Stored items from a collection —
====

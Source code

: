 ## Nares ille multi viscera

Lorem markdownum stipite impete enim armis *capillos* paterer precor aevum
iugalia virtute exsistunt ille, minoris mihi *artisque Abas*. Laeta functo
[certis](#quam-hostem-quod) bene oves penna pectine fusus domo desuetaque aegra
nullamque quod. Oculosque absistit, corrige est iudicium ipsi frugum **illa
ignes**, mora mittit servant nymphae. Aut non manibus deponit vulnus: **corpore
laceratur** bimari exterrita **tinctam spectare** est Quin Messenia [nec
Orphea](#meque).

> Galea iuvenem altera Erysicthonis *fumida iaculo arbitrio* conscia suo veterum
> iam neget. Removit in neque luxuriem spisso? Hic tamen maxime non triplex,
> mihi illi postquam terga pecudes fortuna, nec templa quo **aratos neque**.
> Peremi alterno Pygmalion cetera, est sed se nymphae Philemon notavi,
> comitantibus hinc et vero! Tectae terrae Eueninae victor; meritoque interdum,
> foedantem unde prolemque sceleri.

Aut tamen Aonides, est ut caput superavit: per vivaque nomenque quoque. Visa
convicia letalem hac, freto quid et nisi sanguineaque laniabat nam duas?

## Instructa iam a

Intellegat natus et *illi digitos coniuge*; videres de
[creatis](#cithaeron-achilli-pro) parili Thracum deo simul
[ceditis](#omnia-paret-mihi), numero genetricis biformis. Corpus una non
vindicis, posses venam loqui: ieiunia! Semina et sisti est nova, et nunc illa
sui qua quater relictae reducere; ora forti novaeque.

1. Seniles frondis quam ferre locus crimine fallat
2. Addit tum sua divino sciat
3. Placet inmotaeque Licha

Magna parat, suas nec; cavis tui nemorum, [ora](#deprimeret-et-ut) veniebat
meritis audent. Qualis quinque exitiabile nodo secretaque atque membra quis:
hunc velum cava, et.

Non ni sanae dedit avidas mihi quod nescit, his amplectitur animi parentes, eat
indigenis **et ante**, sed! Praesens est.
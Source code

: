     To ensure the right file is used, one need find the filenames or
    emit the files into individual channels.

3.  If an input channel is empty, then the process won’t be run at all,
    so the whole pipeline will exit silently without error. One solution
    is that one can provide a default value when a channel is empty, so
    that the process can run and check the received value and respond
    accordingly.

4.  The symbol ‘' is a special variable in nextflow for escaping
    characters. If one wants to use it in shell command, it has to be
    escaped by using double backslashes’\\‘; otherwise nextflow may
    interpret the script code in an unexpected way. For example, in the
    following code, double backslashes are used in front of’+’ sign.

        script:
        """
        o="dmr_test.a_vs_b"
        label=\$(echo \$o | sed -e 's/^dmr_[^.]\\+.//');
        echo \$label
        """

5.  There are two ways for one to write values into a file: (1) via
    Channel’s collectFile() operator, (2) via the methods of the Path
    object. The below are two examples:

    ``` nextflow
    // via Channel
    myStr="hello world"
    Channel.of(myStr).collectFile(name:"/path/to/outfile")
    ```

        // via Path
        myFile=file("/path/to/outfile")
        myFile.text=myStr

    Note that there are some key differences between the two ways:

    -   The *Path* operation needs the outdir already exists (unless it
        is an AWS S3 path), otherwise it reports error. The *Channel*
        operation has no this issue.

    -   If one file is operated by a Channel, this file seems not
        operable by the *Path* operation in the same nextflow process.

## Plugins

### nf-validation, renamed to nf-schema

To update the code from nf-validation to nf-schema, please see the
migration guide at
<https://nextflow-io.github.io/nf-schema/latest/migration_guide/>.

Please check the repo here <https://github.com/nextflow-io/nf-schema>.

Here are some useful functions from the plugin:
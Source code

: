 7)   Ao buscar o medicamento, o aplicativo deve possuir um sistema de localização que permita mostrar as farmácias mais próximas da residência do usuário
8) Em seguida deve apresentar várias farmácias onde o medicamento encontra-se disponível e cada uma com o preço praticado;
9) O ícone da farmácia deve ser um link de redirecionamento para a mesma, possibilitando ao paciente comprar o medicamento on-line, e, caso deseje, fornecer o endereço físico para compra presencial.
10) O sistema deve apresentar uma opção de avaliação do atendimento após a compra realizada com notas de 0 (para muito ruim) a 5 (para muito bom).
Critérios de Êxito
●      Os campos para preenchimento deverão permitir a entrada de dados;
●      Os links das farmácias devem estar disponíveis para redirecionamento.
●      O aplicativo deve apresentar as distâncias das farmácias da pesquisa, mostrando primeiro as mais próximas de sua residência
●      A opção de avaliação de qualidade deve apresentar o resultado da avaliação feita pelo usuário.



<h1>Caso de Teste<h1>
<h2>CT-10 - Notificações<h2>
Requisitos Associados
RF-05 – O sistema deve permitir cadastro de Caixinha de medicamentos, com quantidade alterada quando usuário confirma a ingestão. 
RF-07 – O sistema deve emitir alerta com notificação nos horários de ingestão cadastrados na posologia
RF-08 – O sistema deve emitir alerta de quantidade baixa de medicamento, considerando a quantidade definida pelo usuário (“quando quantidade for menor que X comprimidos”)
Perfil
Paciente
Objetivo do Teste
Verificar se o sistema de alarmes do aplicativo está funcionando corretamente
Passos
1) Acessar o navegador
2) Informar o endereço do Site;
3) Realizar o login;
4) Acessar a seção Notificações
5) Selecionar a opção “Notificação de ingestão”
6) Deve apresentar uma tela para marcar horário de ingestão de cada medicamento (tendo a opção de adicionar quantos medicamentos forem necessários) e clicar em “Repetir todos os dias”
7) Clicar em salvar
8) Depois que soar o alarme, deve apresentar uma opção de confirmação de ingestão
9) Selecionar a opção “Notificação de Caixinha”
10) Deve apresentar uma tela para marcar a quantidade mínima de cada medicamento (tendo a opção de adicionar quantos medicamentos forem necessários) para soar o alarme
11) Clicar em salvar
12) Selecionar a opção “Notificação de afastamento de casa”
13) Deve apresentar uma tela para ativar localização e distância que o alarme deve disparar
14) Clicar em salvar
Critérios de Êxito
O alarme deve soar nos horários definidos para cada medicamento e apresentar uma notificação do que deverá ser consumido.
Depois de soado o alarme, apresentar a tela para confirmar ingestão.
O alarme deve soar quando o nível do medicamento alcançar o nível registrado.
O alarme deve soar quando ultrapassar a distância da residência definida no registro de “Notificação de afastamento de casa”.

====

WORK TO BE COMPLETED — Please transcribe the data above without changes, from its first line to its "ignes**, mora mittit" line, and leave out anything past that.

OUTPUT OF THE EXERCISE —
Source code

: ## Nares ille multi viscera

Lorem markdownum stipite impete enim armis *capillos* paterer precor aevum
iugalia virtute exsistunt ille, minoris mihi *artisque Abas*. Laeta functo
[certis](#quam-hostem-quod) bene oves penna pectine fusus domo desuetaque aegra
nullamque quod. Oculosque absistit, corrige est iudicium ipsi frugum **illa
ignes**, mora mittit servant nymphae. Aut non manibus deponit vulnus: **corpore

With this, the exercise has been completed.